0

(self-migrated from ask-ubuntu because it's linux-related, not ubuntu, and my os isn't ubuntu)

I'm trying to make a grep that looks like this:

grep -r 2019 | grep -riv FAILED | grep -rl DSL

I want to get filenames (-l) of files containing 2019 in them, AND NOT (-v) containing FAILED AND containing DSL.

Here, only the last grep is executed. I understand it's because of the -r, so each grep greps on all files instead of the previous result. But I can't figure out how to make it work without -r.

Maybe there's another way to use multiple patterns on a grep but with "positive" and "negative" match I haven't found anything.

2 Answers2

4

The last grep in the pipeline would be reading from the previous grep (if it hadn't used the -r option, see later), so it would have no idea from what file the data came from, which in turn means it can't report the pathname of the file.

Instead, consider using find like so:

find . -type f \
    -exec grep -q 2019 {} \; \
    -exec grep -q DSL {} \; \
    ! -exec grep -qi FAILED {} \; \
    -print

This would take each regular file from the current directory and any subdirectory (recursively) and test whether it contains the strings 2019, DSL, and FAILED (case insensitively). It would print the pathnames of file that contain the first two string but that does not contain the third.

If a file does not contain 2019 the other two tests will not be carried out, and if it does not contain DSL, the last test will ont be carried out, etc.

Note that instead of grep -v -qi FAILED I'm using a negation of grep -qi FAILED as the third test. I'm not interested in whether the file contains lines not containing FAILED, I'm interested in whether the file contains FAILED, and in that case I'd like to skip this file.

Related:


The issue with your pipeline,

grep -r 2019 | grep -riv FAILED | grep -rl DSL

is that the last grep will look recursively in all the files in the current directory and below and will ignore the input from the previous stages of the pipeline. The two initial grep invocations may produce some data, but they would fail to forward this through the pipeline and will eventually be killed when the last grep is done.

Also, as I already noted above, the middle grep would not find files that does not contain FAILED, it would find files that contain lines with things other than FAILED. Incidentally, it would also ignore the input from the preceding grep.

Kusalananda
  • 333,661
2

With GNU grep (-r is already a GNU extension) and GNU xargs or compatible:

grep -rlZ 2019 . |
  xargs -r0 grep -LiZ FAILED |
  xargs -r0 grep -l DSL

You need xargs to be able to pass the list of files output by one grep as arguments to the next grep.
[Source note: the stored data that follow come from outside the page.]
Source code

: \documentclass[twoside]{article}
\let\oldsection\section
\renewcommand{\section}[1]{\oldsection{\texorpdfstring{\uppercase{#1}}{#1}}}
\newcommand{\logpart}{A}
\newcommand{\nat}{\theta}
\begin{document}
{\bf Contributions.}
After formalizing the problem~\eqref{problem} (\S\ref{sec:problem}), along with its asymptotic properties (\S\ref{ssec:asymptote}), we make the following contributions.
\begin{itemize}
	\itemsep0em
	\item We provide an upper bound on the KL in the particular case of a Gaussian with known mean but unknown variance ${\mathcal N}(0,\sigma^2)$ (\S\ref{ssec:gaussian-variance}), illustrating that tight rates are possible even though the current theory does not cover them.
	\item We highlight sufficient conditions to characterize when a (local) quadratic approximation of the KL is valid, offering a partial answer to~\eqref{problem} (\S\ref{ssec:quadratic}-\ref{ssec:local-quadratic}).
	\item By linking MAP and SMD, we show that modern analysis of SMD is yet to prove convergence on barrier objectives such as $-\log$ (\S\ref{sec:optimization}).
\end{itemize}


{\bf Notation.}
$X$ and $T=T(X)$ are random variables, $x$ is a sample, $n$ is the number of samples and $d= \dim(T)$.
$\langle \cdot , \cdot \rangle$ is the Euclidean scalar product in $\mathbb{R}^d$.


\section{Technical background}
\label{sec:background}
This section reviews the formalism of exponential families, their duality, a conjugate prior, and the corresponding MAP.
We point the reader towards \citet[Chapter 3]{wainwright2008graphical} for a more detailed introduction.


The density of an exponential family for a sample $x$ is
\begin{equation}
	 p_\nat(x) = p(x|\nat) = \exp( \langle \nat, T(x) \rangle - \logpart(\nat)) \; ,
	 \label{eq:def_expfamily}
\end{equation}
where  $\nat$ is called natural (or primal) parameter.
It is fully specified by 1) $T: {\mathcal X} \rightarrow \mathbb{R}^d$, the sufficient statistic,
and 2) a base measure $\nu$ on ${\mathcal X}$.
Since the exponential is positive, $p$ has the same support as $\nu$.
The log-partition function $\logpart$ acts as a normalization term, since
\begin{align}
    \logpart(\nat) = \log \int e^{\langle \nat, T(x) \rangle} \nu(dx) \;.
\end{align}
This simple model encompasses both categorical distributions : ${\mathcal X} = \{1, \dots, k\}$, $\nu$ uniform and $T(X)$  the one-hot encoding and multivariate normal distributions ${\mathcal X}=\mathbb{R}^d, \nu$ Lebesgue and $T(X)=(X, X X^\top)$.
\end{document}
And -Z for that list of files to be NUL-delimited. To report the list of files that don't contain FAILED, it's -L (a GNU extension as well), not -vl which report the files that contain at least one line that doesn't match.

That should limit the number of grep invocations to a minimum, and for a large number of files could leverage up to three processors concurrently.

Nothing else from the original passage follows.